A newer version of Hazelcast Platform is available.

View latest

Aggregations

Aggregations allow you to compute a value of some function (e.g sum or max) over the stored map entries. The computation is performed in a fully distributed manner, so no data other than the computed function value is transferred to a caller, making the computation fast.

If the in-memory format of your data is NATIVE, aggregations always run on the partition threads. If the data is of type BINARY or OBJECT, they also mostly run on the partition threads, however, they may run on the separate query threads to avoid blocking partition threads (if there are no ongoing migrations).

Aggregator API

The aggregation is split into three phases represented by three methods:

  1. accumulate()

  2. combine()

  3. aggregate()

There are also the following callbacks:

  • onAccumulationFinished() called when the accumulation phase finishes

  • onCombinationFinished() called when the combination phase finishes

These callbacks enable releasing the state that might have been initialized and stored in the Aggregator - to reduce the network traffic.

Each phase is described below. See also the Aggregator Javadoc for the API’s details.

Accumulation:

During the accumulation phase each Aggregator accumulates all entries passed to it by the query engine. It accumulates only those pieces of information that are required to calculate the aggregation result in the last phase - that’s implementation specific.

In case of the DoubleAverage aggregation the Aggregator would accumulate:

  • the sum of the elements it accumulated

  • the count of the elements it accumulated

Combination:

Since aggregation is executed in parallel on each partition of the cluster, the results need to be combined after the accumulation phase in order to be able to calculate the final result.

In case of the DoubleAverage aggregation, the aggregator would sum up all the sums of the elements and all the counts.

Aggregation:

Aggregation is the last phase that calculates the final result from the results accumulated and combined in the preceding phases.

In case of the DoubleAverage aggregation, the Aggregator would just divide the sum of the elements by their count (if non-zero).
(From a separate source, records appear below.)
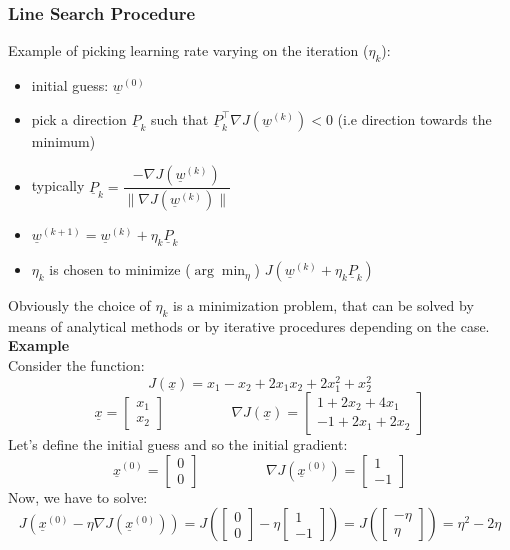 \subsubsection{Line Search Procedure}
Example of picking learning rate varying on the iteration ($\eta_k$):
\begin{itemize}
    \item initial guess: $\underline{w}^{(0)}$
    \item pick a direction $\underline{P}_k$ such that $\underline{P}_k^\intercal \nabla J(\underline{w}^{(k)}) < 0$ (i.e direction towards the minimum)
    \item typically $\underline{P}_k = \dfrac{-\nabla J(\underline{w}^{(k)})}{\|\nabla J(\underline{w}^{(k)})\|}$
    \item $\underline{w}^{(k+1)} = \underline{w}^{(k)} + \eta_k\underline{P}_k$
    \item $\eta_k$ is chosen to minimize ($\arg\min_{\eta}$) $J(\underline{w}^{(k)} + \eta_k\underline{P}_k)$
\end{itemize}
Obviously the choice of $\eta_k$ is a minimization problem, that can be solved by means of analytical methods or by iterative procedures depending on the case. \\
\textbf{Example}\\
Consider the function:
\[J(\underline{x}) = x_1 - x_2 + 2x_1x_2 + 2x_1^2 + x_2^2\]
\[
    \underline{x} = \begin{bmatrix}
        x_1\\x_2
    \end{bmatrix} \hspace{2cm}
    \nabla J(\underline{x}) = \begin{bmatrix}
        1 + 2x_2 + 4x_1\\-1 + 2x_1 + 2x_2
    \end{bmatrix}    
\]
Let's define the initial guess and so the initial gradient:
\[
    \underline{x}^{(0)} = 
    \begin{bmatrix}
        0\\0
    \end{bmatrix} \hspace{2cm}
    \nabla J(\underline{x}^{(0)}) =
    \begin{bmatrix}
        1\\-1
    \end{bmatrix}    
\]
Now, we have to solve:
\[
    J(\underline{x}^{(0)} - \eta \nabla J(\underline{x}^{(0)})) = J\left(  
        \begin{bmatrix}
            0\\0
        \end{bmatrix}-
        \eta 
        \begin{bmatrix}
            1\\-1
        \end{bmatrix}
    \right) = J\left(  
        \begin{bmatrix}
            -\eta\\
            \eta
        \end{bmatrix}
        \right) = \eta^2 - 2\eta
\]
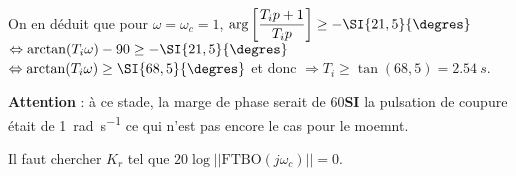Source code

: \ifprof
\begin{corrige}
On en déduit que pour $\omega=\omega_c=1$, 
$\arg \left[  \dfrac{T_i p+1}{T_i p}  \right] \geq - \SI{21,5}{\degres}$
$ \Leftrightarrow  \arctan (T_i \omega) -90 \geq - \SI{21,5}{\degres}$ 
$ \Leftrightarrow  \arctan (T_i \omega)  \geq \SI{68,5}{\degres}$ 
et donc $\Rightarrow  T_i \geq \tan(68,5)=\SI{2,54}{s}$.
 

 \begin{warn}
\textbf{Attention} : à ce stade, la marge de phase serait de 60\degres  \textbf{SI} la pulsation de coupure était de \SI{1}{rad.s^{-1}} ce qui n'est pas encore le cas pour le moemnt.
 \end{warn}
 
\end{corrige}
\else
\fi



\begin{methode}
Il faut chercher $K_r$ tel que $20\log||\text{FTBO}(j\omega_c)||=0$.
\end{methode}
\ifprof


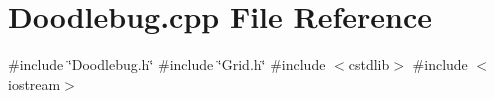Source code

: \section{Doodlebug.\+cpp File Reference}
\label{Doodlebug_8cpp}
{\ttfamily \#include \char`\"{}Doodlebug.\+h\char`\"{}}\newline
{\ttfamily \#include \char`\"{}Grid.\+h\char`\"{}}\newline
{\ttfamily \#include $<$cstdlib$>$}\newline
{\ttfamily \#include $<$iostream$>$}\newline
Aggregations and Map Interfaces

Aggregations are available on com.hazelcast.map.IMap only. IMap offers the method aggregate to apply the aggregation logic on the map entries. This method can be called with or without a predicate. You can refer to its Javadoc to see the method details.

Example Implementation

Here’s an example implementation of the Aggregator:

    private static void simpleCustomAverageAggregation(IMap<String, FAEmployee> employees) {
        System.out.println("Calculating salary average");

        double avgSalary = employees.aggregate(new Aggregator<Map.Entry<String, FAEmployee>, Double>() {

            protected long sum;
            protected long count;

            @Override
            public void accumulate(Map.Entry<String, FAEmployee> entry) {
                count++;
                sum += entry.getValue().getSalaryPerMonth();
            }

            @Override
            public void combine(Aggregator aggregator) {

                this.sum += this.getClass().cast(aggregator).sum;
                this.count += this.getClass().cast(aggregator).count;
            }

            @Override
            public Double aggregate() {
                if (count == 0) {
                    return null;
                }
                return ((double) sum / (double) count);
            }

        });

        System.out.println("Overall average salary: " + avgSalary);
        System.out.println("\n");
    }

As you can see:

  • the accumulate() method calculates the sum and count of the elements

  • the combine() method combines the results from all the accumulations

  • the aggregate() method calculates the final result.

Built-In Aggregations

The com.hazelcast.aggregation.Aggregators class provides a wide variety of built-in Aggregators. The full list is presented below:

  • count

  • distinct

  • bigDecimal sum/avg/min/max

  • bigInteger sum/avg/min/max

  • double sum/avg/min/max

  • integer sum/avg/min/max

  • long sum/avg/min/max

  • number avg

  • comparable min/max

  • fixedPointSum, floatingPointSum

To use the any of these Aggregators, instantiate them using the Aggregators factory class.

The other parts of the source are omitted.